How many lines of the data hold the word "estava"? State the number and nothing else.

··· Task data ···

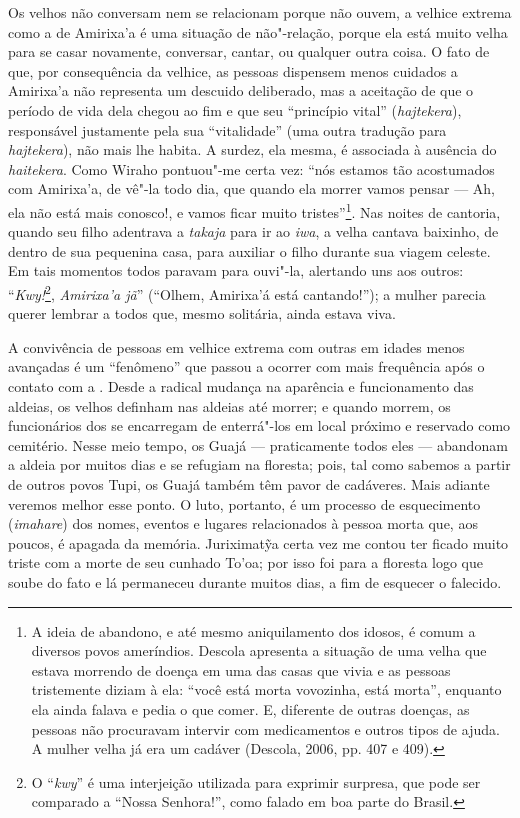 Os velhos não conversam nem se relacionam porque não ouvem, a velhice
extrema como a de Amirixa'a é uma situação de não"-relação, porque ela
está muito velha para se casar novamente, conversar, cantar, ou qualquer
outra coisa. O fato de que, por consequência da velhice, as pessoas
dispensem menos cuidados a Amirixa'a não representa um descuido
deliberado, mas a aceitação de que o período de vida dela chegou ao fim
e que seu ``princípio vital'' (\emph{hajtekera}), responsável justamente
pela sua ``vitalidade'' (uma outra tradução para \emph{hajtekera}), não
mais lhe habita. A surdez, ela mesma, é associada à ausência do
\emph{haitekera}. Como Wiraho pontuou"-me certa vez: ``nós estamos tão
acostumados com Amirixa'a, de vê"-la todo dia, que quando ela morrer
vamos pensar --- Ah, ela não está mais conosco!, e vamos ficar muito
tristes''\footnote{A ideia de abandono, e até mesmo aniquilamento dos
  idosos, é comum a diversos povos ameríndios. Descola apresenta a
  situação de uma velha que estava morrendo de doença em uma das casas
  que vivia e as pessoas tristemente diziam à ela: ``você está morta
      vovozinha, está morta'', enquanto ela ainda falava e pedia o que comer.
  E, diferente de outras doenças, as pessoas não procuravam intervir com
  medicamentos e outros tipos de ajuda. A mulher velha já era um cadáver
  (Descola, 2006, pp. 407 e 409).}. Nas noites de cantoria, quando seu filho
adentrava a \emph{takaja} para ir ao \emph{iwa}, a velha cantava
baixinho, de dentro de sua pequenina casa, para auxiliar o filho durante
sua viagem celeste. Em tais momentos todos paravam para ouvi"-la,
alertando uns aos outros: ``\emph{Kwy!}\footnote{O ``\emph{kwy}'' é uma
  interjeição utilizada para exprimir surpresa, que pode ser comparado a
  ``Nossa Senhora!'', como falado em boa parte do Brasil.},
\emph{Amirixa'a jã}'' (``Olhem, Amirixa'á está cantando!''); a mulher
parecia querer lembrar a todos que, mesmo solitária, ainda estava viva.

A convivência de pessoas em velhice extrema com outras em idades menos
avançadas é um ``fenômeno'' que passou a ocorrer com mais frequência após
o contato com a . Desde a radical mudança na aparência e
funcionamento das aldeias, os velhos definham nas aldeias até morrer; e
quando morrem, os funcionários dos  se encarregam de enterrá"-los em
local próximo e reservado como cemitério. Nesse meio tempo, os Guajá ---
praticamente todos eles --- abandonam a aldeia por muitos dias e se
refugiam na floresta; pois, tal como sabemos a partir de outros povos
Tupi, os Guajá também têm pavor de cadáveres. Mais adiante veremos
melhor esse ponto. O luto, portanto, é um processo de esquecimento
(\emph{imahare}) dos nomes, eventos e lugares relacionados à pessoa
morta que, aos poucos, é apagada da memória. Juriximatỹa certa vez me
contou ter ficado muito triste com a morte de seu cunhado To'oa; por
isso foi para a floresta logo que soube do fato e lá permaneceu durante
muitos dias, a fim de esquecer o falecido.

···

Reply to the exercise: 2